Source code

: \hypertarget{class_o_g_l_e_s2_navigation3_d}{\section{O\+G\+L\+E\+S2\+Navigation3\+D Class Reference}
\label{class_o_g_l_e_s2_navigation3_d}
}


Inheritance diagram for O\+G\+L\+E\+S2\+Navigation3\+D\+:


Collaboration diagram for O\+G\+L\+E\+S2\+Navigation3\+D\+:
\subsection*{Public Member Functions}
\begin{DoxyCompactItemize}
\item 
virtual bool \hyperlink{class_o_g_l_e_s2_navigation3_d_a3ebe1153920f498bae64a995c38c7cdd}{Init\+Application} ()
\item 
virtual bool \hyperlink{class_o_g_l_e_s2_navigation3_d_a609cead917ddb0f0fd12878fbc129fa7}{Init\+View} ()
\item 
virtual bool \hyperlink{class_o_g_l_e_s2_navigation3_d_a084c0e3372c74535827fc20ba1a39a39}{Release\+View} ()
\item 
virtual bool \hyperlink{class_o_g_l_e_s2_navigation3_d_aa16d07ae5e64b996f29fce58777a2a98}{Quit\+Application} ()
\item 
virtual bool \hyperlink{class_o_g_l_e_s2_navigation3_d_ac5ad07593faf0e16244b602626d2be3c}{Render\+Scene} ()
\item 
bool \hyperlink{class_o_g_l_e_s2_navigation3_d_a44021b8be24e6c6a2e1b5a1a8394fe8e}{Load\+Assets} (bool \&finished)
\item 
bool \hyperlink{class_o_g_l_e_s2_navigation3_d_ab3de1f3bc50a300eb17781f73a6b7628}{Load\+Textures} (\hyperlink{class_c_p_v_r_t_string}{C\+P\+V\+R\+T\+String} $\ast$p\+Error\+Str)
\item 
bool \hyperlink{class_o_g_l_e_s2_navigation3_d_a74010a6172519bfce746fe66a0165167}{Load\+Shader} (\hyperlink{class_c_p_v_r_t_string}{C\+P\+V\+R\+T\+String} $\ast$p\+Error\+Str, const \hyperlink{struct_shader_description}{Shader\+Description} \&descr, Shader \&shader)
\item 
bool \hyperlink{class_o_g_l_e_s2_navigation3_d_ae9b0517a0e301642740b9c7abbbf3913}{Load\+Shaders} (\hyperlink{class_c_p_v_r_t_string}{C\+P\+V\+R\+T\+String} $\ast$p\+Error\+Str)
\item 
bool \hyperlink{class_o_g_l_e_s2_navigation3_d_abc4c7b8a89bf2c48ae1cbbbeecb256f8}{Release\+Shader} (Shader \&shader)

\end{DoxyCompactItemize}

* What needs to be done: Please write out the whole listing exactly as given.

* Exercise answer:
Source code

: \hypertarget{class_o_g_l_e_s2_navigation3_d}{\section{O\+G\+L\+E\+S2\+Navigation3\+D Class Reference}
\label{class_o_g_l_e_s2_navigation3_d}
}


Inheritance diagram for O\+G\+L\+E\+S2\+Navigation3\+D\+:


Collaboration diagram for O\+G\+L\+E\+S2\+Navigation3\+D\+:
\subsection*{Public Member Functions}
\begin{DoxyCompactItemize}
\item 
virtual bool \hyperlink{class_o_g_l_e_s2_navigation3_d_a3ebe1153920f498bae64a995c38c7cdd}{Init\+Application} ()
\item 
virtual bool \hyperlink{class_o_g_l_e_s2_navigation3_d_a609cead917ddb0f0fd12878fbc129fa7}{Init\+View} ()
\item 
virtual bool \hyperlink{class_o_g_l_e_s2_navigation3_d_a084c0e3372c74535827fc20ba1a39a39}{Release\+View} ()
\item 
virtual bool \hyperlink{class_o_g_l_e_s2_navigation3_d_aa16d07ae5e64b996f29fce58777a2a98}{Quit\+Application} ()
\item 
virtual bool \hyperlink{class_o_g_l_e_s2_navigation3_d_ac5ad07593faf0e16244b602626d2be3c}{Render\+Scene} ()
\item 
bool \hyperlink{class_o_g_l_e_s2_navigation3_d_a44021b8be24e6c6a2e1b5a1a8394fe8e}{Load\+Assets} (bool \&finished)
\item 
bool \hyperlink{class_o_g_l_e_s2_navigation3_d_ab3de1f3bc50a300eb17781f73a6b7628}{Load\+Textures} (\hyperlink{class_c_p_v_r_t_string}{C\+P\+V\+R\+T\+String} $\ast$p\+Error\+Str)
\item 
bool \hyperlink{class_o_g_l_e_s2_navigation3_d_a74010a6172519bfce746fe66a0165167}{Load\+Shader} (\hyperlink{class_c_p_v_r_t_string}{C\+P\+V\+R\+T\+String} $\ast$p\+Error\+Str, const \hyperlink{struct_shader_description}{Shader\+Description} \&descr, Shader \&shader)
\item 
bool \hyperlink{class_o_g_l_e_s2_navigation3_d_ae9b0517a0e301642740b9c7abbbf3913}{Load\+Shaders} (\hyperlink{class_c_p_v_r_t_string}{C\+P\+V\+R\+T\+String} $\ast$p\+Error\+Str)
\item 
bool \hyperlink{class_o_g_l_e_s2_navigation3_d_abc4c7b8a89bf2c48ae1cbbbeecb256f8}{Release\+Shader} (Shader \&shader)

\end{DoxyCompactItemize}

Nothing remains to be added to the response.